Jean Marot est avocat depuis 2004. Passionné par la transformation digitale, il a notamment été récompensé par les prix de l’innovation du barreau de Liège-Huy et d’Avocats.be. Il a fondé en 2018 la legaltech legalstreet.be, plateforme consacrée essentiellement à l’indemnisation des dommages corporels.
Quelles sont vos observations générales quant à l'impact de la pandémie sur les professionnels du droit aujourd'hui, et quelles pourraient être, à votre avis, les principales futures conséquences ?
L’impact, c’est avant tout la prise de conscience. Les acteurs du monde juridique avaient conscience que le train de la transformation digitale était en marche. À la suite de la pandémie, ils se sont rendus à l’évidence : ce train n’attend pas et il faut y monter tant qu’il est encore temps. Pour rester dans la métaphore, le frein de la résistance au changement a été desserré et on ne peut que s’en réjouir. Le fonctionnement de la justice a été particulièrement bousculé et a connu une accélération fulgurante. On a rattrapé une partie du retard, mais le chantier reste colossal. Je crains un certain relâchement. Les M.A.R.C. vont à mon sens connaître un véritable essor. Les plateformes de résolution de litige (en mode SaaS) sont vouées à se multiplier, en particulier la médiation et l’arbitrage en ligne à qui je prédis un beau succès.

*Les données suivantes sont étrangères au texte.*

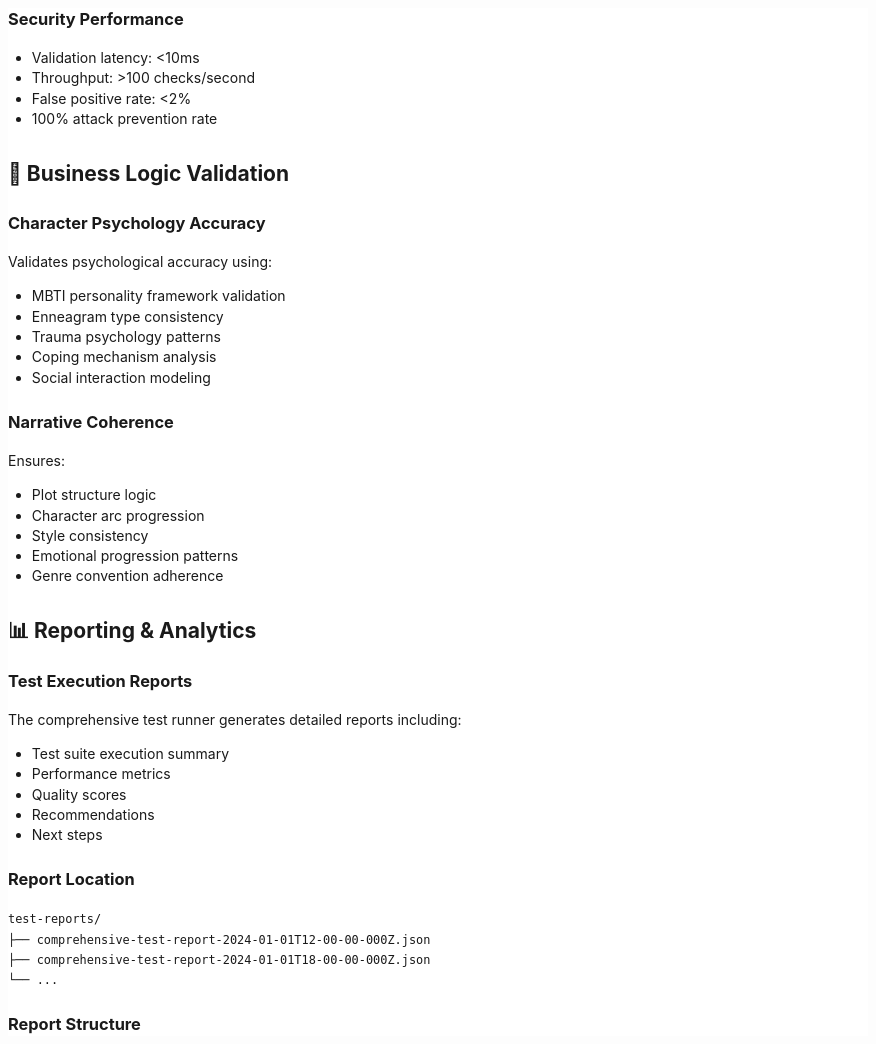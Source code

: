 ### Security Performance

- Validation latency: <10ms
- Throughput: >100 checks/second
- False positive rate: <2%
- 100% attack prevention rate

## 🧠 Business Logic Validation

### Character Psychology Accuracy

Validates psychological accuracy using:

- MBTI personality framework validation
- Enneagram type consistency
- Trauma psychology patterns
- Coping mechanism analysis
- Social interaction modeling

### Narrative Coherence

Ensures:

- Plot structure logic
- Character arc progression
- Style consistency
- Emotional progression patterns
- Genre convention adherence

## 📊 Reporting & Analytics

### Test Execution Reports

The comprehensive test runner generates detailed reports including:

- Test suite execution summary
- Performance metrics
- Quality scores
- Recommendations
- Next steps

### Report Location

```
test-reports/
├── comprehensive-test-report-2024-01-01T12-00-00-000Z.json
├── comprehensive-test-report-2024-01-01T18-00-00-000Z.json
└── ...
```

### Report Structure
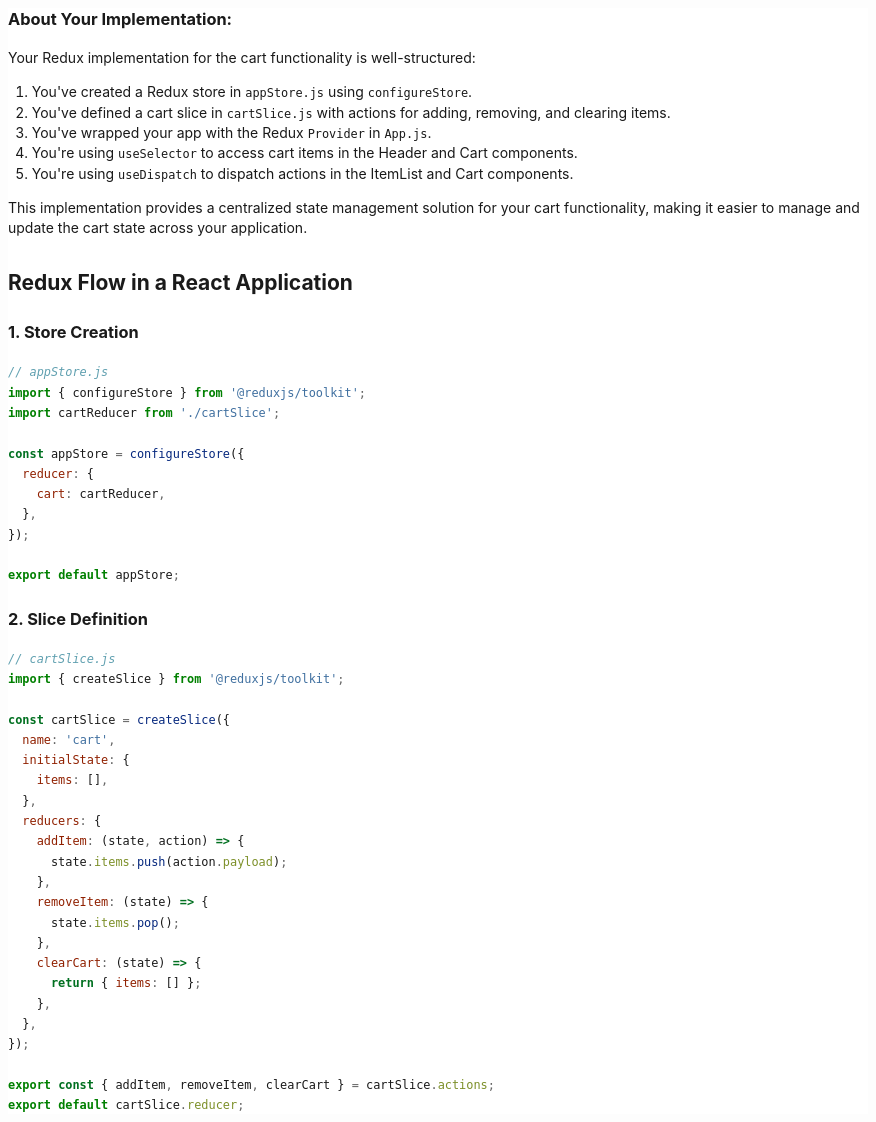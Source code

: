 ### About Your Implementation:

Your Redux implementation for the cart functionality is well-structured:

1. You've created a Redux store in `appStore.js` using `configureStore`.
2. You've defined a cart slice in `cartSlice.js` with actions for adding, removing, and clearing items.
3. You've wrapped your app with the Redux `Provider` in `App.js`.
4. You're using `useSelector` to access cart items in the Header and Cart components.
5. You're using `useDispatch` to dispatch actions in the ItemList and Cart components.

This implementation provides a centralized state management solution for your cart functionality, making it easier to manage and update the cart state across your application.

## Redux Flow in a React Application

### 1. Store Creation
```javascript
// appStore.js
import { configureStore } from '@reduxjs/toolkit';
import cartReducer from './cartSlice';

const appStore = configureStore({
  reducer: {
    cart: cartReducer,
  },
});

export default appStore;
```

### 2. Slice Definition
```javascript
// cartSlice.js
import { createSlice } from '@reduxjs/toolkit';

const cartSlice = createSlice({
  name: 'cart',
  initialState: {
    items: [],
  },
  reducers: {
    addItem: (state, action) => {
      state.items.push(action.payload);
    },
    removeItem: (state) => {
      state.items.pop();
    },
    clearCart: (state) => {
      return { items: [] };
    },
  },
});

export const { addItem, removeItem, clearCart } = cartSlice.actions;
export default cartSlice.reducer;
```
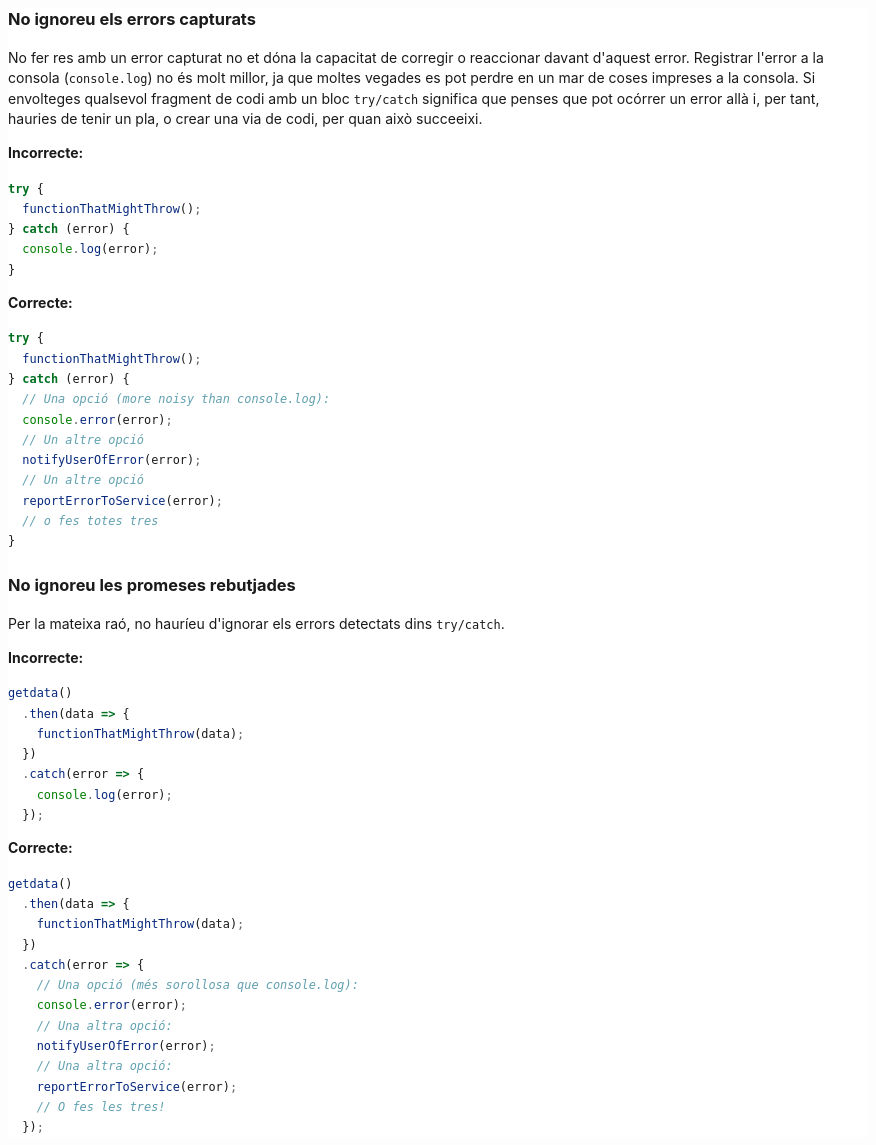### No ignoreu els errors capturats

No fer res amb un error capturat no et dóna la capacitat de corregir
o reaccionar davant d'aquest error. Registrar l'error a la consola (`console.log`)
no és molt millor, ja que moltes vegades es pot perdre en un mar de coses impreses
a la consola. Si envolteges qualsevol fragment de codi amb un bloc `try/catch` significa que
penses que pot ocórrer un error allà i, per tant, hauries de tenir un pla,
o crear una via de codi, per quan això succeeixi.


**Incorrecte:**

```javascript
try {
  functionThatMightThrow();
} catch (error) {
  console.log(error);
}
```

**Correcte:**

```javascript
try {
  functionThatMightThrow();
} catch (error) {
  // Una opció (more noisy than console.log):
  console.error(error);
  // Un altre opció
  notifyUserOfError(error);
  // Un altre opció
  reportErrorToService(error);
  // o fes totes tres
}
```

### No ignoreu les promeses rebutjades

Per la mateixa raó, no hauríeu d'ignorar els errors detectats
dins `try/catch`.

**Incorrecte:**

```javascript
getdata()
  .then(data => {
    functionThatMightThrow(data);
  })
  .catch(error => {
    console.log(error);
  });
```

**Correcte:**

```javascript
getdata()
  .then(data => {
    functionThatMightThrow(data);
  })
  .catch(error => {
    // Una opció (més sorollosa que console.log):
    console.error(error);
    // Una altra opció:
    notifyUserOfError(error);
    // Una altra opció:
    reportErrorToService(error);
    // O fes les tres!
  });
```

Pour le futur, je pense également à la génération qui va arriver sur le marché du travail. En septembre 2021, un diplômé en droit aura vécu presque toute la durée de son master à la maison. Ces jeunes juristes, qui sont nés avec un smartphone en main, vont intégrer les cabinets d’avocats avec d’autres attentes et un mindset radicalement différent. Il faut y voir une belle opportunité de réussir sa transformation digitale de l’intérieur.
Quels changements apportés ou initiés pendant la pandémie resteront (par exemple, une plus grande adoption de la technologie, le travail à domicile, la collaboration virtuelle avec les clients, des audiences virtuelles, etc.) ?
Au plus fort du confinement, certains se sont rendu compte que leur marché ne s’arrête pas aux portes de leur ville, de leur barreau. En l’absence de déplacements, il n’y avait plus de barrières géographiques, plus de petits ou de grands cabinets, juste des juristes et des avocats derrière leur écran. Aujourd’hui, il faut avoir conscience que nous avons tous potentiellement accès à un marché mondial sans limites.
La pandémie a également contribué à souligner l’importance de l’expérience client (user centric). Beaucoup ont fait la démarche de mieux identifier les besoins de leurs clients de manière notamment à définir de nouvelles offres de services, et il s’agit d’une opportunité. Cette tendance va se poursuivre avec l'adoption de logiciels juridiques ainsi, car il va falloir être en mesure de répondre aux exigences croissantes des consommateurs de services juridiques. Enfin, les nouvelles manières de travailler (NWoW) vont certainement s’installer durablement. Il est évident que la tendance au homeworking est irréversible, mais j’épingle également l’organisation des espaces de travail dans le but de faciliter le travail collaboratif ainsi que l’aménagement du temps de travail avec une recherche d’équilibre entre la vie professionnelle et la vie privée.